- VCD cover
- Directed by: S. Narayan
- Screenplay by: S. Narayan
- Story by: Sundar C
- Based on: Ullathai Allitha (Tamil)
- Produced by: Anitha Kumaraswamy
- Starring: Shiva Rajkumar Sakshi Shivanand Tara S. Narayan
- Cinematography: R. Giri
- Edited by: P. R. Soundar Raj
- Music by: Deva
- Production company: Chennambika Films
- Release date: 29 September 2000;
- Running time: 160 minutes
- Country: India
- Language: Kannada

= Galate Aliyandru =

Galate Aliyandru is a 2000 Indian Kannada-language comedy film, directed by S. Narayan and produced by Anitha Kumaraswamy. This film stars Shiva Rajkumar, Sakshi Shivanand (in her Kannada debut), S. Narayan and Tara whilst Doddanna and Mukhyamantri Chandru play other pivotal roles.
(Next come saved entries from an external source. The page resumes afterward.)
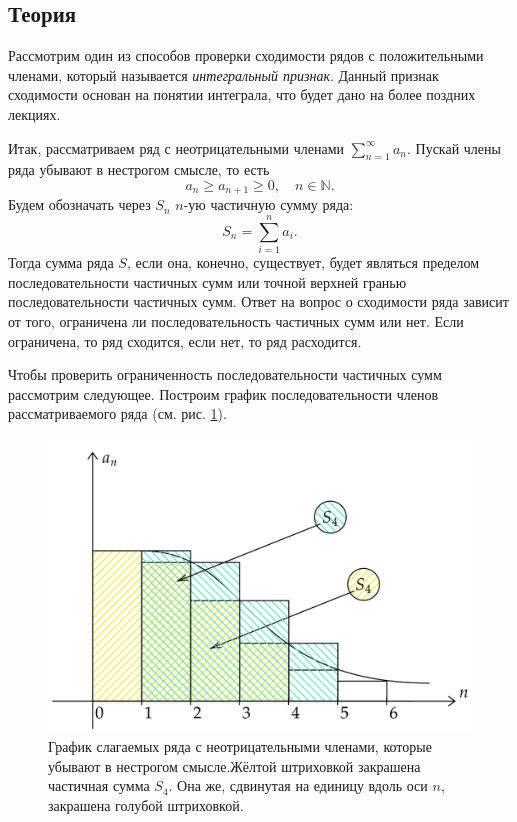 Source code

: \documentclass[12pt]{article}
\begin{document}
\subsection{Теория}
Рассмотрим один из способов проверки сходимости рядов с положительными членами, который называется \emph{интегральный признак}. Данный признак сходимости основан на понятии интеграла, что будет дано на более поздних лекциях.
\par
Итак, рассматриваем ряд с неотрицательными членами $\sum_{n=1}^\infty a_n$. Пускай члены ряда убывают в нестрогом смысле, то есть
\begin{equation}
    a_{n} \ge a_{n+1} \ge 0, \quad n\in \mathbb{N}.
\end{equation}
Будем обозначать через $S_n$ $n$\--ую частичную сумму ряда:
\begin{equation}
    S_n = \sum\limits_{i=1}^n a_i.
\end{equation}
Тогда сумма ряда $S$, если она, конечно, существует, будет являться пределом последовательности частичных сумм или точной верхней гранью последовательности частичных сумм. Ответ на вопрос о сходимости ряда зависит от того, ограничена ли последовательность частичных сумм или нет. Если ограничена, то ряд сходится, если нет, то ряд расходится.
\par
Чтобы проверить ограниченность последовательности частичных сумм рассмотрим следующее. Построим график последовательности членов рассматриваемого ряда (см. рис. \ref{fig:7}).
\begin{figure}[ht]
    \centering
    \includegraphics[width = 1\textwidth]{fig7.png}
    \caption{График слагаемых ряда с неотрицательными членами, которые убывают в нестрогом смысле.Жёлтой штриховкой закрашена частичная сумма $S_4$. Она же, сдвинутая на единицу вдоль оси $n$, закрашена голубой штриховкой.}
    \label{fig:7}
\end{figure}
\end{document}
The original score and soundtrack was composed by Deva. The film is a remake of Tamil film Ullathai Allitha (1996) which itself was heavily inspired by the Hindi film Andaz Apna Apna. The film was declared a success upon release.

==Cast==

- Shiva Rajkumar as Manu
- Sakshi Shivanand as Indu
- S. Narayan as Nandakumar
- Tara as Marigowda's secretary
- Doddanna as Malavalli Marigowda and Madegowda
- Mukhyamantri Chandru as Colonel Vishwanath
- Shobharaj
- Karibasavaiah as KB
- Mandeep Roy as Baby
- Deepti Bhatnagar cameo in song "Teenage Hudugi"

==Production==
The filming was held at Mauritius.

==Soundtrack==
The music was composed by Deva. The lyrics were written by K. Kalyan and S. Narayan. The songs "Sagariye Sagariye" and "Laila Laila" became hits.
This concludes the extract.